- **Work instruction**
Once you reach the line containing "1. Se agrego resposive owl carousel." in the entries below, write out that line and each one after it down to the line containing "5. Arreglar tamanno cartas.", exactly and with nothing added.

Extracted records
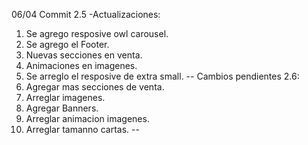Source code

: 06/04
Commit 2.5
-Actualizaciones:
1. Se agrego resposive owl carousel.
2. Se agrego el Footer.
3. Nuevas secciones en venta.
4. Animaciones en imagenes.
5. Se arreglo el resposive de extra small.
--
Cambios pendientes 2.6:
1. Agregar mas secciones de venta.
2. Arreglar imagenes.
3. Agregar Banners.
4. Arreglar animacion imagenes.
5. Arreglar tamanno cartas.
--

- **Answer to the exercise**
1. Se agrego resposive owl carousel.
2. Se agrego el Footer.
3. Nuevas secciones en venta.
4. Animaciones en imagenes.
5. Se arreglo el resposive de extra small.
--
Cambios pendientes 2.6:
1. Agregar mas secciones de venta.
2. Arreglar imagenes.
3. Agregar Banners.
4. Arreglar animacion imagenes.
5. Arreglar tamanno cartas.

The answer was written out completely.